2010 was a rough year for Anthony Elonis. His wife moved out and he lost his job. In response to these events, he took to Facebook. His posts were often written as lyrics or mimicking the comedic styling of others, and were specific and violent in theme. As a result, his wife called the authorities, and a court issued a protective order.
Unsurprisingly, he responded with violent lyrical threats referencing his wife, the judge, the sheriff’s office, and even elementary schools. Eventually, the FBI became involved. After a visit by two agents, guess how Elonis responded?
Direct references to killing one of the agents in another lyrically styled Facebook post.
When Is a Threat a Threat?
This case presents a few complicated legal questions. At the core, the Supreme Court should be clarifying when a threat really is a threat. According to Virginia v. Black, one of the flagship cases for true threats, the speaker need not actually intend to follow through with the threat. Indeed, the lack of First Amendment protection over true threats is to protect people from fear of the possibility of violence.
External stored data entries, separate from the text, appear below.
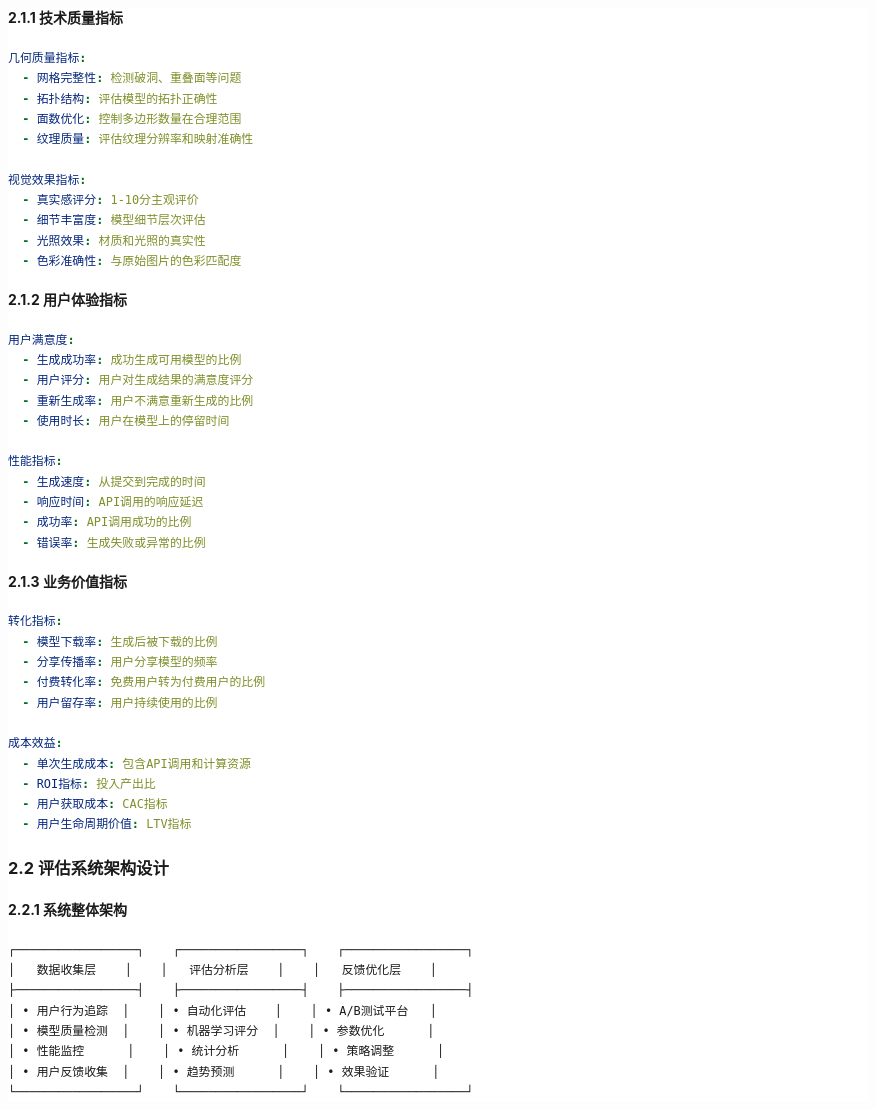 #### 2.1.1 技术质量指标
```yaml
几何质量指标:
  - 网格完整性: 检测破洞、重叠面等问题
  - 拓扑结构: 评估模型的拓扑正确性
  - 面数优化: 控制多边形数量在合理范围
  - 纹理质量: 评估纹理分辨率和映射准确性

视觉效果指标:
  - 真实感评分: 1-10分主观评价
  - 细节丰富度: 模型细节层次评估
  - 光照效果: 材质和光照的真实性
  - 色彩准确性: 与原始图片的色彩匹配度
```

#### 2.1.2 用户体验指标
```yaml
用户满意度:
  - 生成成功率: 成功生成可用模型的比例
  - 用户评分: 用户对生成结果的满意度评分
  - 重新生成率: 用户不满意重新生成的比例
  - 使用时长: 用户在模型上的停留时间

性能指标:
  - 生成速度: 从提交到完成的时间
  - 响应时间: API调用的响应延迟
  - 成功率: API调用成功的比例
  - 错误率: 生成失败或异常的比例
```

#### 2.1.3 业务价值指标
```yaml
转化指标:
  - 模型下载率: 生成后被下载的比例
  - 分享传播率: 用户分享模型的频率
  - 付费转化率: 免费用户转为付费用户的比例
  - 用户留存率: 用户持续使用的比例

成本效益:
  - 单次生成成本: 包含API调用和计算资源
  - ROI指标: 投入产出比
  - 用户获取成本: CAC指标
  - 用户生命周期价值: LTV指标
```

### 2.2 评估系统架构设计

#### 2.2.1 系统整体架构
```
┌─────────────────┐    ┌─────────────────┐    ┌─────────────────┐
│   数据收集层    │    │   评估分析层    │    │   反馈优化层    │
├─────────────────┤    ├─────────────────┤    ├─────────────────┤
│ • 用户行为追踪  │    │ • 自动化评估    │    │ • A/B测试平台   │
│ • 模型质量检测  │    │ • 机器学习评分  │    │ • 参数优化      │
│ • 性能监控      │    │ • 统计分析      │    │ • 策略调整      │
│ • 用户反馈收集  │    │ • 趋势预测      │    │ • 效果验证      │
└─────────────────┘    └─────────────────┘    └─────────────────┘
```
This offers little clarity on when words lose protection and become criminal in nature. In fact, courts across the country seem to pick and choose, on a case-by-case basis, whose intent and perception matter when applying a standard. Some look towards the subjective intent of the speaker, where others look towards whether the reasonable person receiving the message would feel threatened. Even where courts settle on a “reasonable” standard, they struggle to apply a consistent standard of reasonableness—for instance, is it the reasonable listener, or the reasonable speaker?
Why Does This Matter?
The first question many may ask is “why does this matter?” In today’s day and age, where communication can happen nearly instantaneously, the lack of clarity of when the First Amendment applies is troubling.
While Elonis’ method of therapy unfortunately struck fear into others, his case matters because it will be setting a new benchmark. While the current Black standard has been more of a grey area, it has likely kept courts cautious in how to treat speech. Now, a line will be drawn. Too strict of a standard, and free speech suffers; too loose, and the freedom to not feel threatened by violence does.
“If there is a bedrock principle underlying the First Amendment, it is that the government may not prohibit the expression of an idea simply because society finds the idea itself offensive or disagreeable.” These famous words of Justice William Brennan succinctly define how we generally view speech in this country. Even though the sentiment comes from a time when flag burning and taking to the street to express anger was more common than logging onto social media to do so, hopefully the court will keep it in mind when deciding how to treat online speech.